→ **What you need to do**: Identify each line below containing the string "that" and copy it.

→ **Records supplied**:

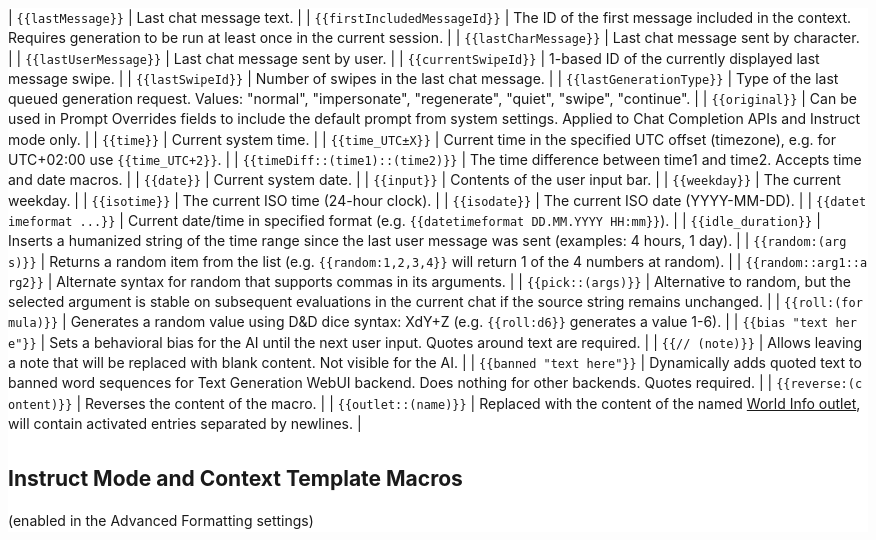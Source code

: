 | `{{lastMessage}}` | Last chat message text. |
| `{{firstIncludedMessageId}}` | The ID of the first message included in the context. Requires generation to be run at least once in the current session. |
| `{{lastCharMessage}}` | Last chat message sent by character. |
| `{{lastUserMessage}}` | Last chat message sent by user. |
| `{{currentSwipeId}}` | 1-based ID of the currently displayed last message swipe. |
| `{{lastSwipeId}}` | Number of swipes in the last chat message. |
| `{{lastGenerationType}}` | Type of the last queued generation request. Values: "normal", "impersonate", "regenerate", "quiet", "swipe", "continue". |
| `{{original}}` | Can be used in Prompt Overrides fields to include the default prompt from system settings. Applied to Chat Completion APIs and Instruct mode only. |
| `{{time}}` | Current system time. |
| `{{time_UTC±X}}` | Current time in the specified UTC offset (timezone), e.g. for UTC+02:00 use `{{time_UTC+2}}`. |
| `{{timeDiff::(time1)::(time2)}}` | The time difference between time1 and time2. Accepts time and date macros. |
| `{{date}}` | Current system date. |
| `{{input}}` | Contents of the user input bar. |
| `{{weekday}}` | The current weekday. |
| `{{isotime}}` | The current ISO time (24-hour clock). |
| `{{isodate}}` | The current ISO date (YYYY-MM-DD). |
| `{{datetimeformat ...}}` | Current date/time in specified format (e.g. `{{datetimeformat DD.MM.YYYY HH:mm}}`). |
| `{{idle_duration}}` | Inserts a humanized string of the time range since the last user message was sent (examples: 4 hours, 1 day). |
| `{{random:(args)}}` | Returns a random item from the list (e.g. `{{random:1,2,3,4}}` will return 1 of the 4 numbers at random). |
| `{{random::arg1::arg2}}` | Alternate syntax for random that supports commas in its arguments. |
| `{{pick::(args)}}` | Alternative to random, but the selected argument is stable on subsequent evaluations in the current chat if the source string remains unchanged. |
| `{{roll:(formula)}}` | Generates a random value using D&D dice syntax: XdY+Z (e.g. `{{roll:d6}}` generates a value 1-6). |
| `{{bias "text here"}}` | Sets a behavioral bias for the AI until the next user input. Quotes around text are required. |
| `{{// (note)}}` | Allows leaving a note that will be replaced with blank content. Not visible for the AI. |
| `{{banned "text here"}}` | Dynamically adds quoted text to banned word sequences for Text Generation WebUI backend. Does nothing for other backends. Quotes required. |
| `{{reverse:(content)}}` | Reverses the content of the macro. |
| `{{outlet::(name)}}` | Replaced with the content of the named [World Info outlet](/Usage/worldinfo.md#outlet-name), will contain activated entries separated by newlines. |

## Instruct Mode and Context Template Macros

(enabled in the Advanced Formatting settings)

→ **Response**:
| `{{random::arg1::arg2}}` | Alternate syntax for random that supports commas in its arguments. |
| `{{// (note)}}` | Allows leaving a note that will be replaced with blank content. Not visible for the AI. |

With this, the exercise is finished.